Following a suppression hearing conducted on May 12, 2005, the trial court
entered findings of fact and conclusions of law denying Perkins’s motion to suppress the
evidence taken from his house. The court found that the consent of his son, Malcolm, to
enter the house was made voluntarily and that it was reasonable for the officers to believe
that Malcolm had the apparent authority to consent to their entry into the residence. The
court also found that Perkins voluntarily admitted to the officers that he possessed illegal
substances and that he then voluntarily consented to a search of his person and of his
bedroom.
The Fourth Amendment of the United States Constitution generally
prohibits warrantless entry into a person’s home.
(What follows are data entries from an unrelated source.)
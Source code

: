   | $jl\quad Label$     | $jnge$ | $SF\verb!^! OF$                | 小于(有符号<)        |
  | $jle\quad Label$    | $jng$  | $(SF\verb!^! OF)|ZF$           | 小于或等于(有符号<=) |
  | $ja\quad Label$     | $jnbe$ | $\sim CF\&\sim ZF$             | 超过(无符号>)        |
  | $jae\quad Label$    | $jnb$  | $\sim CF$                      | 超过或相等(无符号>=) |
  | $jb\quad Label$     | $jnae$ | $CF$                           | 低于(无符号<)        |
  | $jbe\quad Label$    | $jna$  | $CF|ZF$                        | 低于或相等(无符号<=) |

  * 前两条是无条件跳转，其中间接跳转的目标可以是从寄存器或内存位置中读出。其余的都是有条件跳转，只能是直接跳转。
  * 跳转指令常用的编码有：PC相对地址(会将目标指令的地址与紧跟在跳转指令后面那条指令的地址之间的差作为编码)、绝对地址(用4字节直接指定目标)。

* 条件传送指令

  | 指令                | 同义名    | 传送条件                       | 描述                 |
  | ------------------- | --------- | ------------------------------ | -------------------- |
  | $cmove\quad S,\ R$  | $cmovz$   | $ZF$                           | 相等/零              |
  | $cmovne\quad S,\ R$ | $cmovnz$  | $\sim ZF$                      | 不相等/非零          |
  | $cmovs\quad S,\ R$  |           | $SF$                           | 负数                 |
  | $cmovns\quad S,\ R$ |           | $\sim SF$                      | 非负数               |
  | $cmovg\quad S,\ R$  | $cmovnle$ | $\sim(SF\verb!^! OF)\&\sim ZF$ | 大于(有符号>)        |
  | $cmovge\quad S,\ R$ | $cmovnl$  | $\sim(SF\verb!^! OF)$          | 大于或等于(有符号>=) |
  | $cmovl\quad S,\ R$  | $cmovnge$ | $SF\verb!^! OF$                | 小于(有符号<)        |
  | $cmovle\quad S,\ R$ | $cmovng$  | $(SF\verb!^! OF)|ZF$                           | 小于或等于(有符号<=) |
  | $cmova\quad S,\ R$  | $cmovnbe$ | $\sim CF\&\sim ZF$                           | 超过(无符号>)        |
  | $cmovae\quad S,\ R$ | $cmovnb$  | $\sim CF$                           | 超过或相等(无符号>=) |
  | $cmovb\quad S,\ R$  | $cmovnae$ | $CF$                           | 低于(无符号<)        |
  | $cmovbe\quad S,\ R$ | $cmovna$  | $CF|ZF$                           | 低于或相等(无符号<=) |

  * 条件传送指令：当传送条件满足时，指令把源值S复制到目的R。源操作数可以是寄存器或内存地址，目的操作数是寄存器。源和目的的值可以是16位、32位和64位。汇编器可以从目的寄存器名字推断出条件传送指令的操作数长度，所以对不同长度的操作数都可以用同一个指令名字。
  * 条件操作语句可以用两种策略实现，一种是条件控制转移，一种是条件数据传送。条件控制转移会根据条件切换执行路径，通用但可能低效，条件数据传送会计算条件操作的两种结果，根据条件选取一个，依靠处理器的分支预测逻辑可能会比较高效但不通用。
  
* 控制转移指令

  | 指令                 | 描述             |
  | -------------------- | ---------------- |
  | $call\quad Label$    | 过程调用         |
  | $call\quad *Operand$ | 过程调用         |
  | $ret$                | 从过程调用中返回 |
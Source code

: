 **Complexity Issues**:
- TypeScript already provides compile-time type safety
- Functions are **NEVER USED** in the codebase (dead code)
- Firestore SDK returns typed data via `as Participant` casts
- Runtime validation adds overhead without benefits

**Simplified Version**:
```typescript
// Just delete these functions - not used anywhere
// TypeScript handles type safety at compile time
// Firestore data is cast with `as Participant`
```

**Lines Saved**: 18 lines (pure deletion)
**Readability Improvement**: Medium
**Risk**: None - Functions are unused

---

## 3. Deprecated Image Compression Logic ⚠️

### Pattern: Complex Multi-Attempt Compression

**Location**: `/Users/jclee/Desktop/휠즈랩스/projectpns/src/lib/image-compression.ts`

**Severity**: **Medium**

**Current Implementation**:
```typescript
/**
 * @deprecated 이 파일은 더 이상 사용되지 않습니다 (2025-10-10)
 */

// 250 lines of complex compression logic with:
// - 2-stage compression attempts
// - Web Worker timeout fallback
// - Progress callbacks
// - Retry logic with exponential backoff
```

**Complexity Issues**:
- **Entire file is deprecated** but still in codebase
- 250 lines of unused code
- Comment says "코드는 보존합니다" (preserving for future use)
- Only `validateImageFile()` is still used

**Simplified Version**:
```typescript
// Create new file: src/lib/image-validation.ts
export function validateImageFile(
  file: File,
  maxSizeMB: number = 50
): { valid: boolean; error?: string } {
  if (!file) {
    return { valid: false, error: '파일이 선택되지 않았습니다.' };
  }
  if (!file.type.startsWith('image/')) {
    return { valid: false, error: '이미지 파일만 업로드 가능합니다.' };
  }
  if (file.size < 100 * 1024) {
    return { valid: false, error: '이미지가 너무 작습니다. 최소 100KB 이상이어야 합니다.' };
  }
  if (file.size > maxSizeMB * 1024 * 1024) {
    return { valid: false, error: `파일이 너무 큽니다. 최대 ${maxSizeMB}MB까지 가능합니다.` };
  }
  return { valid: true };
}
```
However, an exception to the warrant
requirement exists if valid consent has been obtained from a third party, generally one
who shares common authority over the premises to be searched.
[D]etermination of consent to enter must “be judged against
an objective standard: would the facts available to the officer
at the moment . . . ‘warrant a man of reasonable caution in the
belief’” that the consenting party had authority over the
premises?
Illinois v. Rodriguez, 497 U.S. 177, 188, 110 S.Ct. 2793, 2801, 111 L.Ed.2d 148 (1990),
quoting Terry v. Ohio, 392 U.S. 1, 21-22, 88 S.Ct. 1868, 1880, 20 L.Ed.2d 889 (1968).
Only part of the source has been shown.